Baderna – Por José Carlos L. Poroca*

 

Quem já leu meus textos sabe como sou fissurado pela origem das palavras, por expressões e pelos termos que vêm de fora e se incorporam ao nosso linguajar, muitas vezes de forma equivocada.

Houve um tempo em que havia uma febre de – como chamar? – compositores de músicas que já tinham letras no original. Geralmente eram ligados a uma gravadora que os alimentava de informações sobre sucessos de música tal no exterior. O “compositor” conservava a música e colocava uma letra que, em alguns casos, nada tinha com a matriz. E fazia sucesso.


Uma das transformações mais famosas foi a da “Splish Splash”, gravada por Bobby Darin, nos EUA, cuja letra tem pouco a ver com a brasileira. O mesmo aconteceu com “O Calhambeque”, musicazinha gravada por Roberto Carlos. No original, se chamava Road Hog (Rei da Estrada), com história bem diferente da que foi gravada no Brasil.
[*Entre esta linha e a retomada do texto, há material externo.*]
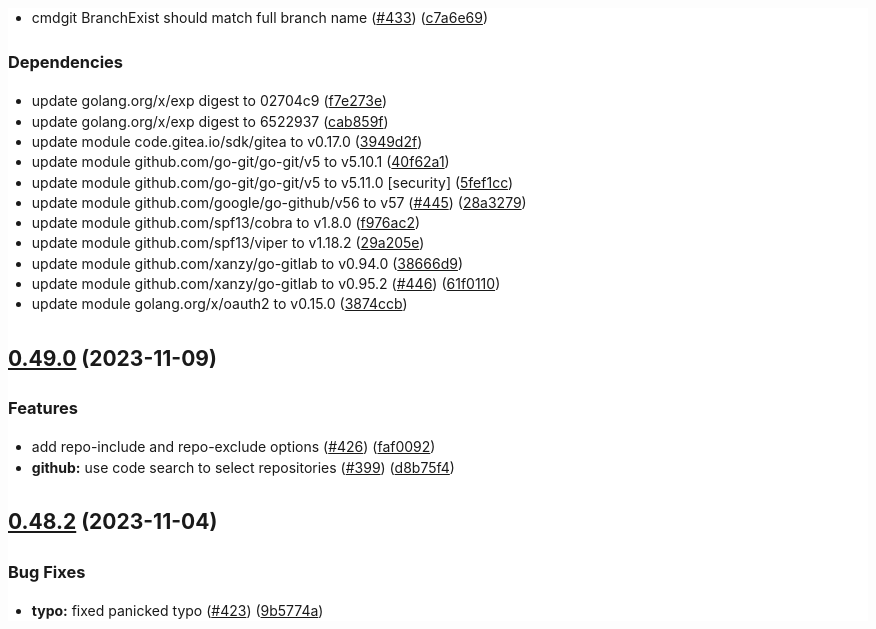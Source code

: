 * cmdgit BranchExist should match full branch name ([#433](https://github.com/lindell/multi-gitter/issues/433)) ([c7a6e69](https://github.com/lindell/multi-gitter/commit/c7a6e69aafb87efafa25248c73d7afa1a8ee76ac))


### Dependencies

* update golang.org/x/exp digest to 02704c9 ([f7e273e](https://github.com/lindell/multi-gitter/commit/f7e273e6ebf4ee52d16e76e8472de87eb9c3a52e))
* update golang.org/x/exp digest to 6522937 ([cab859f](https://github.com/lindell/multi-gitter/commit/cab859fdb40c181e9b1dc58448290eec800f6aae))
* update module code.gitea.io/sdk/gitea to v0.17.0 ([3949d2f](https://github.com/lindell/multi-gitter/commit/3949d2f4a3d7f315ca48a6c8c18910a1bcce3443))
* update module github.com/go-git/go-git/v5 to v5.10.1 ([40f62a1](https://github.com/lindell/multi-gitter/commit/40f62a11cacfd429e232451aeab9e11825de9ce3))
* update module github.com/go-git/go-git/v5 to v5.11.0 [security] ([5fef1cc](https://github.com/lindell/multi-gitter/commit/5fef1ccc936c2d6f31a8d4ae7ac0ebed6409f2c1))
* update module github.com/google/go-github/v56 to v57 ([#445](https://github.com/lindell/multi-gitter/issues/445)) ([28a3279](https://github.com/lindell/multi-gitter/commit/28a32793edd1c63bb66b2008ef333f2f7b31c07b))
* update module github.com/spf13/cobra to v1.8.0 ([f976ac2](https://github.com/lindell/multi-gitter/commit/f976ac2d91254e92f5e937f9e0fad99802b8ce79))
* update module github.com/spf13/viper to v1.18.2 ([29a205e](https://github.com/lindell/multi-gitter/commit/29a205e9db876a0baf6091415f47085bb2876b5e))
* update module github.com/xanzy/go-gitlab to v0.94.0 ([38666d9](https://github.com/lindell/multi-gitter/commit/38666d9b5ae79783ea161a20ad566480e5c1b23a))
* update module github.com/xanzy/go-gitlab to v0.95.2 ([#446](https://github.com/lindell/multi-gitter/issues/446)) ([61f0110](https://github.com/lindell/multi-gitter/commit/61f0110512e4ff464315e3791e6393e62830f112))
* update module golang.org/x/oauth2 to v0.15.0 ([3874ccb](https://github.com/lindell/multi-gitter/commit/3874ccb93ab76c3a2724358f825880b750a5dbea))

## [0.49.0](https://github.com/lindell/multi-gitter/compare/v0.48.2...v0.49.0) (2023-11-09)


### Features

* add repo-include and repo-exclude options ([#426](https://github.com/lindell/multi-gitter/issues/426)) ([faf0092](https://github.com/lindell/multi-gitter/commit/faf0092a4c5411420f721973595588f6303253da))
* **github:** use code search to select repositories ([#399](https://github.com/lindell/multi-gitter/issues/399)) ([d8b75f4](https://github.com/lindell/multi-gitter/commit/d8b75f4ed173c2389dcb3dd89a4213fd8ce78f42))

## [0.48.2](https://github.com/lindell/multi-gitter/compare/v0.48.1...v0.48.2) (2023-11-04)


### Bug Fixes

* **typo:** fixed panicked typo ([#423](https://github.com/lindell/multi-gitter/issues/423)) ([9b5774a](https://github.com/lindell/multi-gitter/commit/9b5774ad8e95f849d9af0b76a58183c7bbdf0462))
Há outra, nascida em 1949 pelo astro de música folk americana Peter Seeger, que foi regravada em 1963, com o mesmo título (If I Had a Hammer), pelo americano Trini Lopes.
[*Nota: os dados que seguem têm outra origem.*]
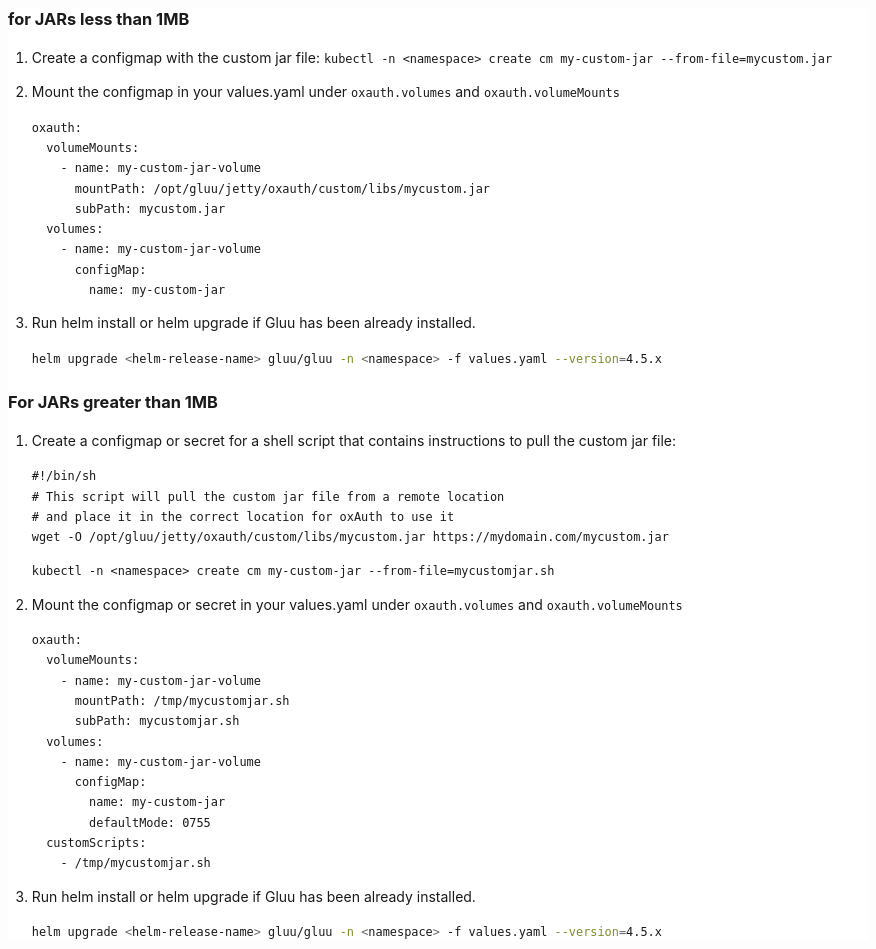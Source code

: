 ### for JARs less than 1MB
1.  Create a configmap with the custom jar file: 
    `kubectl -n <namespace> create cm my-custom-jar --from-file=mycustom.jar`

1.  Mount the configmap in your values.yaml under `oxauth.volumes` and `oxauth.volumeMounts`

    ```
    oxauth:
      volumeMounts:
        - name: my-custom-jar-volume
          mountPath: /opt/gluu/jetty/oxauth/custom/libs/mycustom.jar
          subPath: mycustom.jar
      volumes:
        - name: my-custom-jar-volume
          configMap:
            name: my-custom-jar
    ```
        
1.  Run helm install or helm upgrade if Gluu has been already installed.
    ```bash
    helm upgrade <helm-release-name> gluu/gluu -n <namespace> -f values.yaml --version=4.5.x
    ```

### For JARs greater than 1MB
1.  Create a configmap or secret for a shell script that contains instructions to pull the custom jar file:

    ```shell
    #!/bin/sh
    # This script will pull the custom jar file from a remote location
    # and place it in the correct location for oxAuth to use it
    wget -O /opt/gluu/jetty/oxauth/custom/libs/mycustom.jar https://mydomain.com/mycustom.jar
    ```
    `kubectl -n <namespace> create cm my-custom-jar --from-file=mycustomjar.sh`

1.  Mount the configmap or secret in your values.yaml under `oxauth.volumes` and `oxauth.volumeMounts`

    ```
    oxauth:
      volumeMounts:
        - name: my-custom-jar-volume
          mountPath: /tmp/mycustomjar.sh
          subPath: mycustomjar.sh
      volumes:
        - name: my-custom-jar-volume
          configMap:
            name: my-custom-jar
            defaultMode: 0755
      customScripts:
        - /tmp/mycustomjar.sh
    ```
        
1.  Run helm install or helm upgrade if Gluu has been already installed.
    ```bash
    helm upgrade <helm-release-name> gluu/gluu -n <namespace> -f values.yaml --version=4.5.x
    ```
No ano seguinte, a italiana Rita Pavone surgiu com uma versão, digamos, mais agressiva, queria “dar na cabeça de todo mundo” e “daquela arrogante com os olhos pintados” – com um martelo, claro. Não é apenas no terreno da música. Há palavras e expressões que são aportuguesadas e se incorporam ao nosso vocabulário, corretamente ou não. O meu primeiro sogro, libanês, quando recebeu a naturalidade brasileira, trocaram o seu nome original (Georges) por Jorge. Quem fez, errou. Nomes próprios não se traduzem. Podemos até dizer que John é João ou que Marie é Maria, mas, na caderneta, devem permanecer com os seus nomes de batismo.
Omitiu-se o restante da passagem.